Embora considerasse Bartira como sua mãe - assim ela a chamava - o fato desta manter-se bêbada diuturnamente, de algum modo afastava a garotinha. Torca era como um anjo da guarda para as duas, e Anja o chamava de padrinho.

As duas dormiam sob o viaduto da Praça da Sé, depois que as casas comerciais fechavam as portas começava o movimento de desvalidos, cada um arrastando consigo caixas e mais caixas de papelão, com as quais improvisavam abrigos para a noite.

Os poucos pertences estavam sempre à mão, embrulhados em sacos plásticos.

Assim acabavam as putas velhas, sem clientes, e assim começavam as putas novas, como deveria ser o destino de Anja.

Em breve deixaria a vida pueril de pedinte nas ruas do centro, e as aventuras de surrupiar os passantes distraídos pela atividade de profissional do entretenimento sexual.

Mas enquanto a vida não lhe cobrava um preço mais caro pelo seu simples existir, lá ia Anja, maltrapilha, suja e piolhenta, percorrendo com outros pivetes, as tristes ruas do centro velho da cidade, evitando a custo da presença da polícia, as ruas mais chiques de comércio, a Rua Chile e a Avenida Sete de Setembro. A Baixa dos Sapateiros era seu domínio, assim como suas adjacências.

Pedindo esmolas ela descolava uns trocados, dava uns espetos nos vendedores ambulantes de pastel e coxinha que ficavam na Praça dos Veteranos, e assim comia de vez em quando. O dinheiro angariado era entregue a Bartira, que quase sempre torrava tudo na cachaça, que também servia à pequenina, nas noites mais frias.

Torca ainda lhes oferecia comida em troca de trabalho, mas elas somente apareciam quando o negócio estava fraco.
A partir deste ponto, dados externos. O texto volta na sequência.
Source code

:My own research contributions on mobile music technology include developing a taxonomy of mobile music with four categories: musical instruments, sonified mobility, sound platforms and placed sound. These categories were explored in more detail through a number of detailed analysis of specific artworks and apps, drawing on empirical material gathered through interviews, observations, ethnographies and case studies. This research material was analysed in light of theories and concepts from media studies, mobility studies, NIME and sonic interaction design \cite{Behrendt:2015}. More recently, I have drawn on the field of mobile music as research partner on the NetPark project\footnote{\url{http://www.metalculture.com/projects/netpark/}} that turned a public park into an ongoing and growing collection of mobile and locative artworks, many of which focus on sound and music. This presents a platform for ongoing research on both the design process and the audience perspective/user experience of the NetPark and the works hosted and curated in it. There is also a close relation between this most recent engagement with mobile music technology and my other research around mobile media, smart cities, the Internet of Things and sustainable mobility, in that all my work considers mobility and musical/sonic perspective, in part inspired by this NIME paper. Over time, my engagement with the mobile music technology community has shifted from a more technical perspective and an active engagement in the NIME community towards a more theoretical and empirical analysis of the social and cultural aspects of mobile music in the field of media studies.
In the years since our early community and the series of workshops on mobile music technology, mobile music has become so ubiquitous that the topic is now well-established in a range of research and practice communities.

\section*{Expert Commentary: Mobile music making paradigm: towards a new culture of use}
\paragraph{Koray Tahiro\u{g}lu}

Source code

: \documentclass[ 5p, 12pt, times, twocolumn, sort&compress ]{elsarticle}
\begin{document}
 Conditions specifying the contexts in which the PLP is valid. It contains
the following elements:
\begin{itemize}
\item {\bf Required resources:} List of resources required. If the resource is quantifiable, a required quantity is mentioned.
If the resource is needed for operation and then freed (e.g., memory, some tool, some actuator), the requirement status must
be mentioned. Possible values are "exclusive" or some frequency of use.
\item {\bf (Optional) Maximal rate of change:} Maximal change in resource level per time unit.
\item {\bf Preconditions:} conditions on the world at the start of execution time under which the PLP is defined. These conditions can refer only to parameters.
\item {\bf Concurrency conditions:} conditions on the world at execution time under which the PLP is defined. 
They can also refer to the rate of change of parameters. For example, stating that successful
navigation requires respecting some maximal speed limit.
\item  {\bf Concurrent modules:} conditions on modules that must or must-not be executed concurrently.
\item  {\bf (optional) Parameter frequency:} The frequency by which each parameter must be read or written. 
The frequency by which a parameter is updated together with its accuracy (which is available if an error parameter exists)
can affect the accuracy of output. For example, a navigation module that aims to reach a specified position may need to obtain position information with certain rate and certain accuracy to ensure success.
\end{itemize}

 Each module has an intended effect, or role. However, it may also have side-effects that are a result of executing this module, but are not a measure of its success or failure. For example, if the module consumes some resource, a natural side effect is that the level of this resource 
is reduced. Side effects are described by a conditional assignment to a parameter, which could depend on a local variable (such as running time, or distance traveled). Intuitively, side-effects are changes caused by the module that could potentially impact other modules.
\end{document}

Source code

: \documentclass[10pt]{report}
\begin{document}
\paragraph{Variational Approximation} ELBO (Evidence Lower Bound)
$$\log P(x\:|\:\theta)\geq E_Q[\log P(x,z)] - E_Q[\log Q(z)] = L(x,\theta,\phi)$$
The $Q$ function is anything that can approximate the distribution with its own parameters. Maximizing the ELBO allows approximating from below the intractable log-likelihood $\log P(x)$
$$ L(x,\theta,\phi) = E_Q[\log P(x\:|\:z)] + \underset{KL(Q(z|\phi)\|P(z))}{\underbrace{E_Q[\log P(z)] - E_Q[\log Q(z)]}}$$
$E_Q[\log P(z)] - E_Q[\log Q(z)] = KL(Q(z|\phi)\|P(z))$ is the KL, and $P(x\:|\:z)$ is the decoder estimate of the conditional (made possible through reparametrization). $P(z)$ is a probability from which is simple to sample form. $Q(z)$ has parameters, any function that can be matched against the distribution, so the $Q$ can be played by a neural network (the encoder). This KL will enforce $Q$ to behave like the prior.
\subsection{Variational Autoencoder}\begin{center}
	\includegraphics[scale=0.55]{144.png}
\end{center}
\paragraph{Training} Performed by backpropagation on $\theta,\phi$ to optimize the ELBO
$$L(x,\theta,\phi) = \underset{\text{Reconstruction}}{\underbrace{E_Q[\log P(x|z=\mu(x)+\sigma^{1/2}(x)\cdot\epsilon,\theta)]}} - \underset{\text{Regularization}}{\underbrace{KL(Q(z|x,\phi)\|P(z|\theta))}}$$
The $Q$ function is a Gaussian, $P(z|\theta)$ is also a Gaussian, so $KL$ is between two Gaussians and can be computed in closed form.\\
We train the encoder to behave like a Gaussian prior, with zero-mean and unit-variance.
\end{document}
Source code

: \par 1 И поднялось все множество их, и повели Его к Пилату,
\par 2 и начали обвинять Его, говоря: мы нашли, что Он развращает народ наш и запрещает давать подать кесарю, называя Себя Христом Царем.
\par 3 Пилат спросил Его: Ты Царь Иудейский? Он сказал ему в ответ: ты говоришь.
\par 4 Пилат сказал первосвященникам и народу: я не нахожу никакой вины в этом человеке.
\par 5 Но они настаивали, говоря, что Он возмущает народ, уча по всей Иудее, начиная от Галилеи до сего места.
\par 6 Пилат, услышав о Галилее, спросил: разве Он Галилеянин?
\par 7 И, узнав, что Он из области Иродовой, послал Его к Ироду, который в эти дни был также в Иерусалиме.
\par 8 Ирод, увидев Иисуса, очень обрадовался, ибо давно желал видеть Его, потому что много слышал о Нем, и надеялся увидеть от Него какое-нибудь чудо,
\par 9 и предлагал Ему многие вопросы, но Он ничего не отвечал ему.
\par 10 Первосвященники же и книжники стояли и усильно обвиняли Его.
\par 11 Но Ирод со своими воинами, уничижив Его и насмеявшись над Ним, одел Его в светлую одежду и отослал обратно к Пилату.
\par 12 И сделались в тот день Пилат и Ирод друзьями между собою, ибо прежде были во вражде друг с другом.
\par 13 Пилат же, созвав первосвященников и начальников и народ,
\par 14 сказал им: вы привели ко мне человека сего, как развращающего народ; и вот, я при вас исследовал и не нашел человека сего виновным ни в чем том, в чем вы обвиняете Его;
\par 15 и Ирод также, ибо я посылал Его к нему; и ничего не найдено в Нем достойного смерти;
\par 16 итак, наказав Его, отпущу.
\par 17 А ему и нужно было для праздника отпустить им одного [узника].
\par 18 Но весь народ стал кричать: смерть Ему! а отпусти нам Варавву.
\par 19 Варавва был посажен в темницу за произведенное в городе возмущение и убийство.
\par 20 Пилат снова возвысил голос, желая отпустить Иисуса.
Bater carteiras e cortar as bolsas das mulheres distraídas, notadamente das interioranas que passeavam na capital, era tarefa para os meninos mais velhos, mas os menores estavam sempre por perto para aprender as técnicas e algumas vezes se arriscavam a por em prática o que haviam aprendido. Por serem menos experientes, muitos acabavam apanhados pelas autoridade e desapareciam por algum tempo, depois voltavam ao convívio, com algumas escoriações e até fraturas, prontos para recomeçar, com mais cautela.

Mesmo com toda essa dureza de vida, a infância desses infelizes meninos e meninas ainda guardava espaço para um pouco da inocência que animava seus poucos momentos de descontração. Brincadeiras comuns, como pique-esconde e amarelinha distraiam as mentes e os estômagos nos longos sábados e domingos, quando aquela área da cidade ficava entregue somente aos marginais, pois sem comércio aberto, não haviam os transeuntes que poderiam lhes proporcionar uma esmola ou um furto qualquer. Os domingos eram ermos, envoltos nos perigos proporcionado pelos indivíduos mais malvados do grupo, que extravasavam suas angústias e despeitos sobre os mais fracos, em surras, estupros e até assassinatos.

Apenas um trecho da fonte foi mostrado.